### Data to examine
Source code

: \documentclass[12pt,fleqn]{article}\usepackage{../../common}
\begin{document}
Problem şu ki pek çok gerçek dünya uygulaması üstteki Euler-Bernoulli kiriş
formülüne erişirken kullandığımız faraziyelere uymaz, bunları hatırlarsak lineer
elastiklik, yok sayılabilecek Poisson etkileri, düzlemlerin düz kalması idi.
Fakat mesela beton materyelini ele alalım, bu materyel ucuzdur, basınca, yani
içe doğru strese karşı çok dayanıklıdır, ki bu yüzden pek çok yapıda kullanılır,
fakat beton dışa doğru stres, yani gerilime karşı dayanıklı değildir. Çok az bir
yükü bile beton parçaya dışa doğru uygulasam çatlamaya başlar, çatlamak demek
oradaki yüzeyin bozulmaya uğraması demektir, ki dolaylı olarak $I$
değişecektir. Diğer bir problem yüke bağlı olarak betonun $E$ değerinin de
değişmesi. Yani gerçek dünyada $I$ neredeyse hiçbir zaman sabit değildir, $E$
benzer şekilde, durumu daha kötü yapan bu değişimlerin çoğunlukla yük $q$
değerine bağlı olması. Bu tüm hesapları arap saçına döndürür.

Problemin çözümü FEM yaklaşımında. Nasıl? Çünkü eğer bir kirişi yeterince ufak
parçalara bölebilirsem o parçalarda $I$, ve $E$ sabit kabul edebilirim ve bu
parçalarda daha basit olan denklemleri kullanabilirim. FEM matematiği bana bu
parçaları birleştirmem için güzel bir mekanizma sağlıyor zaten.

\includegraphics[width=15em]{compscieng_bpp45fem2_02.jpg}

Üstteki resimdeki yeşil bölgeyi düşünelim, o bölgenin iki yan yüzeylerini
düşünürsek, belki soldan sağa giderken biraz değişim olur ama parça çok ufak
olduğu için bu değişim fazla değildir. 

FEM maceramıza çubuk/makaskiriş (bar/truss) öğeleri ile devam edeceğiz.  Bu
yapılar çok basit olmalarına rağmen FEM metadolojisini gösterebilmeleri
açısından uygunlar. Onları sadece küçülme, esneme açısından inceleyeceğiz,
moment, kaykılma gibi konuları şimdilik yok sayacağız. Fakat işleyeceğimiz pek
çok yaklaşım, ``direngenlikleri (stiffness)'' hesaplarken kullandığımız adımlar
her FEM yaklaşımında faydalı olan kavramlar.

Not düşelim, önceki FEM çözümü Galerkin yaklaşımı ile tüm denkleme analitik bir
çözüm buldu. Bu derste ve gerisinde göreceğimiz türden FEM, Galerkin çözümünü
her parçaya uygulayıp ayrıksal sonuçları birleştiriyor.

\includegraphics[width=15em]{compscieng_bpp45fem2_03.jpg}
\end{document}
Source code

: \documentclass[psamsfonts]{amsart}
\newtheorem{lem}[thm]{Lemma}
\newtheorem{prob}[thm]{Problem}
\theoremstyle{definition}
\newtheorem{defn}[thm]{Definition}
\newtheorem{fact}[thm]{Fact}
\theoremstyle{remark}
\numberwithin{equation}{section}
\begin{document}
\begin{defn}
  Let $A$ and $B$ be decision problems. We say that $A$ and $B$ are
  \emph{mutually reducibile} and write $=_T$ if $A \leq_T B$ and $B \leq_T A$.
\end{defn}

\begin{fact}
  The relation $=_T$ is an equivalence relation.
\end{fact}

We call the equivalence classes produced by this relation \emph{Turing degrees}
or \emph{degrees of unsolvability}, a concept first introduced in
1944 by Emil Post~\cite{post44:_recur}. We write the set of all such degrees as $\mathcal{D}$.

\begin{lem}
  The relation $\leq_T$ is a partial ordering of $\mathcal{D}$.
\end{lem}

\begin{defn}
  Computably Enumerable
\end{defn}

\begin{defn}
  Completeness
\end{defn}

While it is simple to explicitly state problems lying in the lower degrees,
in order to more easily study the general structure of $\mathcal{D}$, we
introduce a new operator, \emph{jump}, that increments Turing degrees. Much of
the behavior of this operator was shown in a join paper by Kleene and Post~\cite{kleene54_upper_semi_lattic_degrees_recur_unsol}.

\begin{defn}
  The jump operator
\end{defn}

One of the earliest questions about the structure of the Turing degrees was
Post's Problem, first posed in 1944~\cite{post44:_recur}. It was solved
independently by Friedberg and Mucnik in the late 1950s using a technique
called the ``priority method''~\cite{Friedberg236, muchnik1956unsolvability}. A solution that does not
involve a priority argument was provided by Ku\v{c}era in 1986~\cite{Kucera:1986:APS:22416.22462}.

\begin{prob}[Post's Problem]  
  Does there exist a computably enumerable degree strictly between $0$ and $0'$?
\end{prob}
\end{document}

### Activity
Give every entry again in full, precisely as written above.

### Task response
Source code

: \documentclass[12pt,fleqn]{article}\usepackage{../../common}
\begin{document}
Problem şu ki pek çok gerçek dünya uygulaması üstteki Euler-Bernoulli kiriş
formülüne erişirken kullandığımız faraziyelere uymaz, bunları hatırlarsak lineer
elastiklik, yok sayılabilecek Poisson etkileri, düzlemlerin düz kalması idi.
Fakat mesela beton materyelini ele alalım, bu materyel ucuzdur, basınca, yani
içe doğru strese karşı çok dayanıklıdır, ki bu yüzden pek çok yapıda kullanılır,
fakat beton dışa doğru stres, yani gerilime karşı dayanıklı değildir. Çok az bir
yükü bile beton parçaya dışa doğru uygulasam çatlamaya başlar, çatlamak demek
oradaki yüzeyin bozulmaya uğraması demektir, ki dolaylı olarak $I$
değişecektir. Diğer bir problem yüke bağlı olarak betonun $E$ değerinin de
değişmesi. Yani gerçek dünyada $I$ neredeyse hiçbir zaman sabit değildir, $E$
benzer şekilde, durumu daha kötü yapan bu değişimlerin çoğunlukla yük $q$
değerine bağlı olması. Bu tüm hesapları arap saçına döndürür.

Problemin çözümü FEM yaklaşımında. Nasıl? Çünkü eğer bir kirişi yeterince ufak
parçalara bölebilirsem o parçalarda $I$, ve $E$ sabit kabul edebilirim ve bu
parçalarda daha basit olan denklemleri kullanabilirim. FEM matematiği bana bu
parçaları birleştirmem için güzel bir mekanizma sağlıyor zaten.

\includegraphics[width=15em]{compscieng_bpp45fem2_02.jpg}

Üstteki resimdeki yeşil bölgeyi düşünelim, o bölgenin iki yan yüzeylerini
düşünürsek, belki soldan sağa giderken biraz değişim olur ama parça çok ufak
olduğu için bu değişim fazla değildir. 

FEM maceramıza çubuk/makaskiriş (bar/truss) öğeleri ile devam edeceğiz.  Bu
yapılar çok basit olmalarına rağmen FEM metadolojisini gösterebilmeleri
açısından uygunlar. Onları sadece küçülme, esneme açısından inceleyeceğiz,
moment, kaykılma gibi konuları şimdilik yok sayacağız. Fakat işleyeceğimiz pek
çok yaklaşım, ``direngenlikleri (stiffness)'' hesaplarken kullandığımız adımlar
her FEM yaklaşımında faydalı olan kavramlar.

Not düşelim, önceki FEM çözümü Galerkin yaklaşımı ile tüm denkleme analitik bir
çözüm buldu. Bu derste ve gerisinde göreceğimiz türden FEM, Galerkin çözümünü
her parçaya uygulayıp ayrıksal sonuçları birleştiriyor.

\includegraphics[width=15em]{compscieng_bpp45fem2_03.jpg}
\end{document}
Source code

: \documentclass[psamsfonts]{amsart}
\newtheorem{lem}[thm]{Lemma}
\newtheorem{prob}[thm]{Problem}
\theoremstyle{definition}
\newtheorem{defn}[thm]{Definition}
\newtheorem{fact}[thm]{Fact}
\theoremstyle{remark}
\numberwithin{equation}{section}
\begin{document}
\begin{defn}
  Let $A$ and $B$ be decision problems. We say that $A$ and $B$ are
  \emph{mutually reducibile} and write $=_T$ if $A \leq_T B$ and $B \leq_T A$.
\end{defn}

\begin{fact}
  The relation $=_T$ is an equivalence relation.
\end{fact}

We call the equivalence classes produced by this relation \emph{Turing degrees}
or \emph{degrees of unsolvability}, a concept first introduced in
1944 by Emil Post~\cite{post44:_recur}. We write the set of all such degrees as $\mathcal{D}$.

\begin{lem}
  The relation $\leq_T$ is a partial ordering of $\mathcal{D}$.
\end{lem}

\begin{defn}
  Computably Enumerable
\end{defn}

\begin{defn}
  Completeness
\end{defn}

While it is simple to explicitly state problems lying in the lower degrees,
in order to more easily study the general structure of $\mathcal{D}$, we
introduce a new operator, \emph{jump}, that increments Turing degrees. Much of
the behavior of this operator was shown in a join paper by Kleene and Post~\cite{kleene54_upper_semi_lattic_degrees_recur_unsol}.

\begin{defn}
  The jump operator
\end{defn}

One of the earliest questions about the structure of the Turing degrees was
Post's Problem, first posed in 1944~\cite{post44:_recur}. It was solved
independently by Friedberg and Mucnik in the late 1950s using a technique
called the ``priority method''~\cite{Friedberg236, muchnik1956unsolvability}. A solution that does not
involve a priority argument was provided by Ku\v{c}era in 1986~\cite{Kucera:1986:APS:22416.22462}.

\begin{prob}[Post's Problem]  
  Does there exist a computably enumerable degree strictly between $0$ and $0'$?
\end{prob}
\end{document}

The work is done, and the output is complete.